Kişinin bu şekilde gerçekleştireceği ilk okuma ona ortalama Kur’an’ın yarısını veya biraz daha fazlasını anlamış olma olasılığı sağlayacaktır. Anlayamadığı ayetleri ise not ettiği için sürekli olarak cevaplandırmaya ve Kur’an içerisinde cevabını bulmaya çalışmalıdır. Böyle bir okumada kişi ortalama 150 veya 200 soru çıkarabilir.
Daha sonra zikretmiş olduğumuz tarzda baştan sona tekrar okumalıdır. Bu şekilde bir okumayı daha gerçekleştirdiği zaman önceden çıkarmış olduğu soruların belirli bir miktarını Kur’an içerisinde kendisi bulacaktır. Çünkü Kur’an’ın bir kısmı diğer bir kısmını bizatihi kendisi tefsir etmektedir. Önemli olan Kur’an içerisindeki bu açıklamaları bulabilmektir.
Sonra kişi üçüncü kez tekrar bu tarz bir okuma gerçekleştirmelidir. Bu okumasında da aradığı cevapların bir kısmını daha bulacaktır. Üçüncü kez okumasını da tamamladıktan sonra ona “Riyazu’s-Salihîn” adlı hadis kitabını okumasını tavsiye ederiz. Bu kitabı da okuduğu zaman not ettiği sorularından ciddi bir miktarı cevaplandırmış olacaktır.
Böyle bir metodu uyguladıktan sonra geriye kalan sorularına −ki bu sorular muhtemelen ahkâmla, ya da müteşabih ayetlerle alakalıdır− cevap bulamayacaktır. Ama kişi bunlara cevap bulamadım diye üzülmemelidir. Zira âlimlere veya tefsir kitaplarına müracaat ederek eninde sonunda hak cevaplara ulaşacaktır.

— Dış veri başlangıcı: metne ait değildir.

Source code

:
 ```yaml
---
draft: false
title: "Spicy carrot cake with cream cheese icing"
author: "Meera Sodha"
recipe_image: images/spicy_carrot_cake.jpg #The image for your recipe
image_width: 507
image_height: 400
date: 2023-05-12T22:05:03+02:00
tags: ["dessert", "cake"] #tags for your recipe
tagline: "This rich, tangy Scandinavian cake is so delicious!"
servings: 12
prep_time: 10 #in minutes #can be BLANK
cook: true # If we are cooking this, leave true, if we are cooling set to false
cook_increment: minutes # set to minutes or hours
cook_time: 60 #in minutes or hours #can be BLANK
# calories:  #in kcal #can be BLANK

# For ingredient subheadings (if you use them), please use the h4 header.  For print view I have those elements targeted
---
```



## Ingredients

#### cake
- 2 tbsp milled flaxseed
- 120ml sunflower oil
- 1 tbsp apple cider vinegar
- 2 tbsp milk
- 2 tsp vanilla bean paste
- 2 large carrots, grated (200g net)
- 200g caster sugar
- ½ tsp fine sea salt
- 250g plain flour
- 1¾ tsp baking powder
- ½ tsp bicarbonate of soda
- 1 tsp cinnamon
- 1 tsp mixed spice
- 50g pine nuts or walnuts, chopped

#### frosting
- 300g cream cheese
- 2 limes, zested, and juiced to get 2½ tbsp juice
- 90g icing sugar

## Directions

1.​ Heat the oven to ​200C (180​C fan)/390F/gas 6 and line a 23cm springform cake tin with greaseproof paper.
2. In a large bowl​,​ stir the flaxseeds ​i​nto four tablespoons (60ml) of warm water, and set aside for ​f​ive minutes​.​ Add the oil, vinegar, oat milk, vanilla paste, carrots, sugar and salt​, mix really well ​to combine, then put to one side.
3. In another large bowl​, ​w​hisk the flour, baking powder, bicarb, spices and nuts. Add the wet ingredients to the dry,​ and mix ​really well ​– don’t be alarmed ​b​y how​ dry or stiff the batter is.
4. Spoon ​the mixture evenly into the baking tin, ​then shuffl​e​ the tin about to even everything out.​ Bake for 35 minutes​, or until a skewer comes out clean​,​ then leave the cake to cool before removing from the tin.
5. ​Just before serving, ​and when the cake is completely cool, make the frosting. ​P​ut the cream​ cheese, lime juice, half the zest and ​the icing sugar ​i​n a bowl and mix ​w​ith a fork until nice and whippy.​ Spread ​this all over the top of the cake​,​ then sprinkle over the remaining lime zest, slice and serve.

Çünkü Kur’an, anlaşılmak için vardır. İnsanların kendisini anlamalarını ve manaları üzerinde düşünmelerini ister. Ama bununla birlikte bazı sorulara hiç cevap bulunamıyorsa çokta fazla zorlama yapmamalıdır. Çünkü belki aradığı cevabın bilinmesini âlemlerin Rabbi henüz dilememiş olabilir!

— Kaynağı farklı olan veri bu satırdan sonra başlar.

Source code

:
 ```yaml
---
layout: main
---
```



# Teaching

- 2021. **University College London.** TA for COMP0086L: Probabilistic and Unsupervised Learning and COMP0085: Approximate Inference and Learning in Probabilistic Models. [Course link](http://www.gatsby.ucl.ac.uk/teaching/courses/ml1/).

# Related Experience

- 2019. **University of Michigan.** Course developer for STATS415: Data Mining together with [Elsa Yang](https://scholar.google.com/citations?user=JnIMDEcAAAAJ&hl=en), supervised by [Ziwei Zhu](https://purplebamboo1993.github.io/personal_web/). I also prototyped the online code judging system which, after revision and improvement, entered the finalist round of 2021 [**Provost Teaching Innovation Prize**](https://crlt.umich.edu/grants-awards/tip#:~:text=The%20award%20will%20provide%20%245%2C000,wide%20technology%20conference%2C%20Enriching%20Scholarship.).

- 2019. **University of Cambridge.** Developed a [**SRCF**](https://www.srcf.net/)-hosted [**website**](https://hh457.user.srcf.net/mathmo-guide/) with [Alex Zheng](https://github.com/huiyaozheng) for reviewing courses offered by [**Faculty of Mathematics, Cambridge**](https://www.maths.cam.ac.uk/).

İşte bu tarz bir okumayı gerçekleştiren kişi Allah’ın izni ile Kur’an’ı ve Kur’an’ın maksatlarını anlayacaktır. Bunu anladığı zaman Rabbine olan kulluğu daha da güzelleşecek, Rabbini razı etmesi daha da kolaylaşacaktır.
İbrahim Gadban
[1] Bu ifademizden “Kur’an’da önemsiz ayetlerde varmış!?” şeklinde hatalı bir sonuç çıkarılmamalıdır. Elbette ki Kur’an’ın her ayeti bizim için hayati önem taşımaktadır. Ama bazı ayetler diğerlerine nispetle zaman ve mekân faktöründen dolayı o an için daha fazla önem arz edebilir.